» **ASSIGNMENT**: An exact copy of all the entries is what is needed here.

[Stored data entries]
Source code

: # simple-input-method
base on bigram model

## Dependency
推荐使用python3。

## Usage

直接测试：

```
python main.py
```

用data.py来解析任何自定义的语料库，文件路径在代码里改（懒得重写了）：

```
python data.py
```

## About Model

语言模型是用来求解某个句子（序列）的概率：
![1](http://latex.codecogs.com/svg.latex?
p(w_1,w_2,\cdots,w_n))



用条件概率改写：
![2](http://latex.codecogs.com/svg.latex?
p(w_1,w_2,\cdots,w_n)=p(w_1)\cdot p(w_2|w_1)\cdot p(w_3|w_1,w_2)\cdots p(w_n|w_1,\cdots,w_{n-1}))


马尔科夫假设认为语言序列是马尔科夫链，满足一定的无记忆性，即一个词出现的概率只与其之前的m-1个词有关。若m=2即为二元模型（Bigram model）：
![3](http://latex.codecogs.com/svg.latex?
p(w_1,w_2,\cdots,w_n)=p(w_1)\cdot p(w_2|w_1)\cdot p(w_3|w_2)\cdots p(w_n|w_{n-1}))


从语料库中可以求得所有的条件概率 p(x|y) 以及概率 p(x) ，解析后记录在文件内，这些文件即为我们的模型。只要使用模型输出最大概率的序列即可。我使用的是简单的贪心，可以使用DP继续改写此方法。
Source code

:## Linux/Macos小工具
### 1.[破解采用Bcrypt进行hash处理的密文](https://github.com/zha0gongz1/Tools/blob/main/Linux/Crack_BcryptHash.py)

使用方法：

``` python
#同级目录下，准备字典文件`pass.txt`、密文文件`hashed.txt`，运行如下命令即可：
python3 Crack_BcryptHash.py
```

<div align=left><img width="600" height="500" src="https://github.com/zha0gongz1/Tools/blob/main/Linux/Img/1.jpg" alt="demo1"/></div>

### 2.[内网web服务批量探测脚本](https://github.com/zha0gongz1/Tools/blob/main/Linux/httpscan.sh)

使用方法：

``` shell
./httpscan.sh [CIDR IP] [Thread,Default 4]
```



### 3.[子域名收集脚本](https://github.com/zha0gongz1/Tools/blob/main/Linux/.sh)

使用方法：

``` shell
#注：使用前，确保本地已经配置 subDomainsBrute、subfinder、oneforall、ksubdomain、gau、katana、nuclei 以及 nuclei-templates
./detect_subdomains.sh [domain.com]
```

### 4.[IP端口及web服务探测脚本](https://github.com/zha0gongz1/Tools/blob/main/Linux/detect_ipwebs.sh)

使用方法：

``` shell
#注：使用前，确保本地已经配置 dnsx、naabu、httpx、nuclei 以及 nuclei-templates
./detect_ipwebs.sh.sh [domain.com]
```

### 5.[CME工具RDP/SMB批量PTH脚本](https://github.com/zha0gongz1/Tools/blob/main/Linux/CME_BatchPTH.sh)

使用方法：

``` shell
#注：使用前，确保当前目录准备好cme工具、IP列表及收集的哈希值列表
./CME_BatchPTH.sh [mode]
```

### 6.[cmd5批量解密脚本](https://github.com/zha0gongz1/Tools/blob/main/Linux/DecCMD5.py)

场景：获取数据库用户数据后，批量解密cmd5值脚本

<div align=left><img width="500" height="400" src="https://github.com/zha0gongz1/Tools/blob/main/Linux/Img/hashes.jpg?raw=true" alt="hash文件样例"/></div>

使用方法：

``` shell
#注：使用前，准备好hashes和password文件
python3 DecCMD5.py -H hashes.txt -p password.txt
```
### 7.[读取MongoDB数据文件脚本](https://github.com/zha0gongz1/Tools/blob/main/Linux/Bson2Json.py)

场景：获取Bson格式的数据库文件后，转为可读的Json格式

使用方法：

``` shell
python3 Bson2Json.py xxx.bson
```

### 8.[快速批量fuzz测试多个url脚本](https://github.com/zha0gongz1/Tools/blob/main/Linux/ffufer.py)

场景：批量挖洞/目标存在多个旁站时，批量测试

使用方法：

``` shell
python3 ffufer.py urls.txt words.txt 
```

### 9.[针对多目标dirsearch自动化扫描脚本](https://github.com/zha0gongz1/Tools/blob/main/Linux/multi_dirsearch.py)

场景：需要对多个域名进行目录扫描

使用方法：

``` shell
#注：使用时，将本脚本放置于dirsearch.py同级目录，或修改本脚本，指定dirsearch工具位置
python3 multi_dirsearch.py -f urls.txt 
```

» **RESULT**:
Source code

: # simple-input-method
base on bigram model

## Dependency
推荐使用python3。

## Usage

直接测试：

```
python main.py
```

用data.py来解析任何自定义的语料库，文件路径在代码里改（懒得重写了）：

```
python data.py
```

## About Model

语言模型是用来求解某个句子（序列）的概率：
![1](http://latex.codecogs.com/svg.latex?
p(w_1,w_2,\cdots,w_n))



用条件概率改写：
![2](http://latex.codecogs.com/svg.latex?
p(w_1,w_2,\cdots,w_n)=p(w_1)\cdot p(w_2|w_1)\cdot p(w_3|w_1,w_2)\cdots p(w_n|w_1,\cdots,w_{n-1}))


马尔科夫假设认为语言序列是马尔科夫链，满足一定的无记忆性，即一个词出现的概率只与其之前的m-1个词有关。若m=2即为二元模型（Bigram model）：
![3](http://latex.codecogs.com/svg.latex?
p(w_1,w_2,\cdots,w_n)=p(w_1)\cdot p(w_2|w_1)\cdot p(w_3|w_2)\cdots p(w_n|w_{n-1}))


从语料库中可以求得所有的条件概率 p(x|y) 以及概率 p(x) ，解析后记录在文件内，这些文件即为我们的模型。只要使用模型输出最大概率的序列即可。我使用的是简单的贪心，可以使用DP继续改写此方法。
Source code

:## Linux/Macos小工具
### 1.[破解采用Bcrypt进行hash处理的密文](https://github.com/zha0gongz1/Tools/blob/main/Linux/Crack_BcryptHash.py)

使用方法：

``` python
#同级目录下，准备字典文件`pass.txt`、密文文件`hashed.txt`，运行如下命令即可：
python3 Crack_BcryptHash.py
```

<div align=left><img width="600" height="500" src="https://github.com/zha0gongz1/Tools/blob/main/Linux/Img/1.jpg" alt="demo1"/></div>

### 2.[内网web服务批量探测脚本](https://github.com/zha0gongz1/Tools/blob/main/Linux/httpscan.sh)

使用方法：

``` shell
./httpscan.sh [CIDR IP] [Thread,Default 4]
```



### 3.[子域名收集脚本](https://github.com/zha0gongz1/Tools/blob/main/Linux/.sh)

使用方法：

``` shell
#注：使用前，确保本地已经配置 subDomainsBrute、subfinder、oneforall、ksubdomain、gau、katana、nuclei 以及 nuclei-templates
./detect_subdomains.sh [domain.com]
```

### 4.[IP端口及web服务探测脚本](https://github.com/zha0gongz1/Tools/blob/main/Linux/detect_ipwebs.sh)

使用方法：

``` shell
#注：使用前，确保本地已经配置 dnsx、naabu、httpx、nuclei 以及 nuclei-templates
./detect_ipwebs.sh.sh [domain.com]
```

### 5.[CME工具RDP/SMB批量PTH脚本](https://github.com/zha0gongz1/Tools/blob/main/Linux/CME_BatchPTH.sh)

使用方法：

``` shell
#注：使用前，确保当前目录准备好cme工具、IP列表及收集的哈希值列表
./CME_BatchPTH.sh [mode]
```

### 6.[cmd5批量解密脚本](https://github.com/zha0gongz1/Tools/blob/main/Linux/DecCMD5.py)

场景：获取数据库用户数据后，批量解密cmd5值脚本

<div align=left><img width="500" height="400" src="https://github.com/zha0gongz1/Tools/blob/main/Linux/Img/hashes.jpg?raw=true" alt="hash文件样例"/></div>

使用方法：

``` shell
#注：使用前，准备好hashes和password文件
python3 DecCMD5.py -H hashes.txt -p password.txt
```
### 7.[读取MongoDB数据文件脚本](https://github.com/zha0gongz1/Tools/blob/main/Linux/Bson2Json.py)

场景：获取Bson格式的数据库文件后，转为可读的Json格式

使用方法：

``` shell
python3 Bson2Json.py xxx.bson
```

### 8.[快速批量fuzz测试多个url脚本](https://github.com/zha0gongz1/Tools/blob/main/Linux/ffufer.py)

场景：批量挖洞/目标存在多个旁站时，批量测试

使用方法：

``` shell
python3 ffufer.py urls.txt words.txt 
```

### 9.[针对多目标dirsearch自动化扫描脚本](https://github.com/zha0gongz1/Tools/blob/main/Linux/multi_dirsearch.py)

场景：需要对多个域名进行目录扫描

使用方法：

``` shell
#注：使用时，将本脚本放置于dirsearch.py同级目录，或修改本脚本，指定dirsearch工具位置
python3 multi_dirsearch.py -f urls.txt 
```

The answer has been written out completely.